Why Emergent Leaders Should Ditch Traditional Events - 5 minutes read


Why Emergent Leaders Should Ditch Traditional Events

The glamour of traditional events, where the audience sits down and the speakers stand on stage, is long gone. Traditional events rely on experts sharing their knowledge from the stage. Typically speakers are unable to determine whether the audience is engaged or if they are simply in the room because their supervisor told them to attend the session.

Some speakers prepare ahead of time, they curate the story, rehearse their body mannerisms before they get on stage, and find the best way to make a memorable first impression. However, there are other speakers who show their unpreparedness on stage. When this occurs, individuals who maintain high expectations pick up subtle cues of uneasiness from the on-stage performance and can quickly become disengaged.

My team and I attended several tech events earlier this month in London, and without hesitation, a colleague remarked that he had taken naps during a couple of presentations. On my part, I felt even more disengaged when a conference prompted the audience to take out their phones out and vote on a poll so they could showcase the results on a screen. It was a gimmick aiming to maintain the attention of the audience from talk to talk.

What traditional events fail to identify is that emergent leaders want to participate and be heard. Emergent leaders are curious, ambitious, high-performers, and self-driven professionals who aim to shape the world around them instead of allowing existing limitations to shape their path.

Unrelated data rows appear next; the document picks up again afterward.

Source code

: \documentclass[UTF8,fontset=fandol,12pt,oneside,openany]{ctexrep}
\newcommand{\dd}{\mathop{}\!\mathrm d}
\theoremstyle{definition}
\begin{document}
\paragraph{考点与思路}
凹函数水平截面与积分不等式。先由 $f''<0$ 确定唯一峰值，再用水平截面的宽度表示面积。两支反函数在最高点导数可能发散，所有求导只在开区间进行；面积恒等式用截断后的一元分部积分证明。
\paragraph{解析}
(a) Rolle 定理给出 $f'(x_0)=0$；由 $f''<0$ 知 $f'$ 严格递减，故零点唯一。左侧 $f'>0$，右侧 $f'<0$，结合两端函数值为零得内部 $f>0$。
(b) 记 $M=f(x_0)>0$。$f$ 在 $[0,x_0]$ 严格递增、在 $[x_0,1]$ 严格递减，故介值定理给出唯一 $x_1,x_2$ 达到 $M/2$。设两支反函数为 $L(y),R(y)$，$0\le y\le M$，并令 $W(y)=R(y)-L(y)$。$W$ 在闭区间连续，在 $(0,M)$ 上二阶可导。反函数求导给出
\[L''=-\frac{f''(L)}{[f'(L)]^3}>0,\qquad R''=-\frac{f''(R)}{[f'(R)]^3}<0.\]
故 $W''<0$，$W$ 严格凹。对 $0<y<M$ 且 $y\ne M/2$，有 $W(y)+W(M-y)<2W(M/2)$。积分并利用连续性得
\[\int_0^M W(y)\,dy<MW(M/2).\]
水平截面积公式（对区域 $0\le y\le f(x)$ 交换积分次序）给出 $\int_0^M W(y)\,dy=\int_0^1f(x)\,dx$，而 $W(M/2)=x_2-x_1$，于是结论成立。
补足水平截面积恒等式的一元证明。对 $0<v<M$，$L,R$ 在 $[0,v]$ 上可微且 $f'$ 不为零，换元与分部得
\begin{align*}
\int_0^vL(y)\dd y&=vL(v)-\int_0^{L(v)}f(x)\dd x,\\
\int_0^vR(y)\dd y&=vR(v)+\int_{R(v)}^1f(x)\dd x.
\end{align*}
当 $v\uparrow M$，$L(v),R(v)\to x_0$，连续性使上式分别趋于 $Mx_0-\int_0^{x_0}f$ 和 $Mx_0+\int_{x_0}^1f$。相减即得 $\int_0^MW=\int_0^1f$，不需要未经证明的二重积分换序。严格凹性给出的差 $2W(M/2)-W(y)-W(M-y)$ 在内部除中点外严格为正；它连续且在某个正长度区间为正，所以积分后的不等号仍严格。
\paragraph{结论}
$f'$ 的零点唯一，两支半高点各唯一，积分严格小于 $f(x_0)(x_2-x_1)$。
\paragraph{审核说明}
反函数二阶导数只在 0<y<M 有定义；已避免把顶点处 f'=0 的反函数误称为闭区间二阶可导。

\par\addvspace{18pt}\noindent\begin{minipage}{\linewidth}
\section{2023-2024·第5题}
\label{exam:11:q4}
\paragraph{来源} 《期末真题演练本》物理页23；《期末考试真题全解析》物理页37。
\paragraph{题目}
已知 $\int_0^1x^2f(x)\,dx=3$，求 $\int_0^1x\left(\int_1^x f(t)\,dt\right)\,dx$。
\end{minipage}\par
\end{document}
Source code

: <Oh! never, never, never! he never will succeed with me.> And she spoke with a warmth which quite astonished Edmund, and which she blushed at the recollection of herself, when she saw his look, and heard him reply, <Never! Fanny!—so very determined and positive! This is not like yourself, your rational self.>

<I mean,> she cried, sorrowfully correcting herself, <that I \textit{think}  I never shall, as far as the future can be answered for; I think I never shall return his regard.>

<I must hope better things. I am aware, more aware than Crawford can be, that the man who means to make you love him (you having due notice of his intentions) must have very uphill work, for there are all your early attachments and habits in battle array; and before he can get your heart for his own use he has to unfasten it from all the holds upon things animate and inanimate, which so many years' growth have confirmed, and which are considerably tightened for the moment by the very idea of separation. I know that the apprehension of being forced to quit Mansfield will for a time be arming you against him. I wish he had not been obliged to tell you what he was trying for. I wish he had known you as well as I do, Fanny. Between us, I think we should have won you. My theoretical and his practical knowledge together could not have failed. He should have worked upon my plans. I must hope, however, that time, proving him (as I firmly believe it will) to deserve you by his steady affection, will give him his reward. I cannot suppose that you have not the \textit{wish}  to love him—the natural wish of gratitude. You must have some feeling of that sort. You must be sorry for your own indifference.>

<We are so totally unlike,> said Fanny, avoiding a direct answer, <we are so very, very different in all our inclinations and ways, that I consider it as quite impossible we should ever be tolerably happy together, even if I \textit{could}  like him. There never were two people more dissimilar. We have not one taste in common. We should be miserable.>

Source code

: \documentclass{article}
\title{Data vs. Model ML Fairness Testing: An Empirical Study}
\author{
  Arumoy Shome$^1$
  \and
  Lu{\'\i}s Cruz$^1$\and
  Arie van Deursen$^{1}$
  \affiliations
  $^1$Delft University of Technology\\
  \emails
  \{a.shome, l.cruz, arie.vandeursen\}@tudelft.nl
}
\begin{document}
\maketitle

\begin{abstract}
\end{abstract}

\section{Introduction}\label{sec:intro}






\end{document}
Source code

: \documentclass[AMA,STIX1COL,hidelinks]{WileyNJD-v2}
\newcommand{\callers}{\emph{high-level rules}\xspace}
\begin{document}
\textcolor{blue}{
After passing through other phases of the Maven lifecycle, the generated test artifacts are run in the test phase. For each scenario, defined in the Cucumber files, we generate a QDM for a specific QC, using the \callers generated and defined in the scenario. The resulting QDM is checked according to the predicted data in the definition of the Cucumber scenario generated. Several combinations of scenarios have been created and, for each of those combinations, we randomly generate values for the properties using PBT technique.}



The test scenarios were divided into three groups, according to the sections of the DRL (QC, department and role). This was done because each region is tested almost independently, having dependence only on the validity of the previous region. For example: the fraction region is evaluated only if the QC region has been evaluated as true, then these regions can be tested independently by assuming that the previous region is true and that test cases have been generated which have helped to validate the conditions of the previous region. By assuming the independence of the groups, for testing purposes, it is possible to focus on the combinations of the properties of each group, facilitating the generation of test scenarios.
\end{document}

Smart audiences know that a polling app will not capture the reasoning behind their voting. Business event organizations need to recognize that there are emergent leaders in the audience who have unique and valuable perspectives that none of the people on the stage share. Yet, often there are limited opportunities within traditional conferences and events where attendees can share their thinking with others.

Emergent leaders enjoy lively conversations where they can explain their ideas, concepts, and strategies. They continuously choose to be active listeners and participants, and they prefer spaces that are inviting and unconventional. This makes unconferences the preferred conference alternative.

I attended my first unconference recently, and it created an environment of trust, deep thought, and challenges that typically do not occur at conferences. It formed a community of respect, admiration, and possibilities where there was no separation between speaker and audience.

An unconference does not have a strict agenda. Everyone who attends is a participant. Each attendee has the opportunity to speak with honesty, and with a degree of vulnerability, about what they know and what new ideas they are looking to convey. The physical setting may not be at a conference hall, instead, it may be a cabin, a house, or even a chateau.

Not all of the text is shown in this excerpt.